Perhaps I should understand that in these tumultuous times — with anti-Semitism on the rise in Europe and anti-Zionism extremely problematic even here in America — that people are not wrong to find motives where none exist. And yet, what does that make us? At best, ill-informed, and at worst, paranoid.

Last week, as my e-mail account was being shut down by junk mail like the aforementioned boycott messages, a woman called me to request an investigation of Coca-Cola and its use of swastikas in Japan. Apparently, the soft drink manufacturer was giving out toy prizes with the symbol, which in Japan actually signifies something other than the Nazi emblem. By the time she called me, Coke had recalled the product and the issue was resolved.

Before I could explain this to her, she shocked me with the following statement: "I think we should do what one restaurant in New York did — boycott Coke and buy only Pepsi."
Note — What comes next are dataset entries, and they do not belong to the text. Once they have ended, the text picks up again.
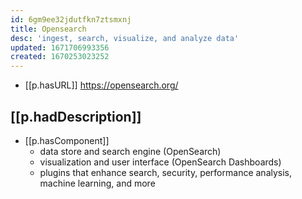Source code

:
 ```yaml
---
id: 6gm9ee32jdutfkn7ztsmxnj
title: Opensearch
desc: 'ingest, search, visualize, and analyze data'
updated: 1671706993356
created: 1670253023252
---
```


- [[p.hasURL]] https://opensearch.org/

## [[p.hadDescription]]

- [[p.hasComponent]]
  - data store and search engine (OpenSearch)
  - visualization and user interface (OpenSearch Dashboards)
  - plugins that enhance search, security, performance analysis, machine learning, and more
"Buy Pepsi? Do you know how long Pepsi was involved in the Arab boycott of Israel?" I asked her incredulously. She did not. And perhaps she did not understand the irony.

Starbucks could not be reached for comment. Perhaps because it too is struck by the irony of the other call for a boycott against it by a pro-Arab group that was incensed recently by Schultz’s comments at a Seattle temple in which he condemned Palestinian terrorists.

"It is obvious that Mr. Schultz is unconcerned with the suffering, humiliation and torment, which the Palestinians endure daily at the hands of Sharon’s forces," the group wrote. "This letter is to inform you that an immediate boycott on all your products is in place. It will remain in place until Starbucks ceases all monetary support for Israel’s terrorist apartheid regime."

If we are so quick to point out the silliness of reactionary boycotts — for example, against Israeli academics, scientists or medical professionals — perhaps we should think for a minute or two before we start one of our own.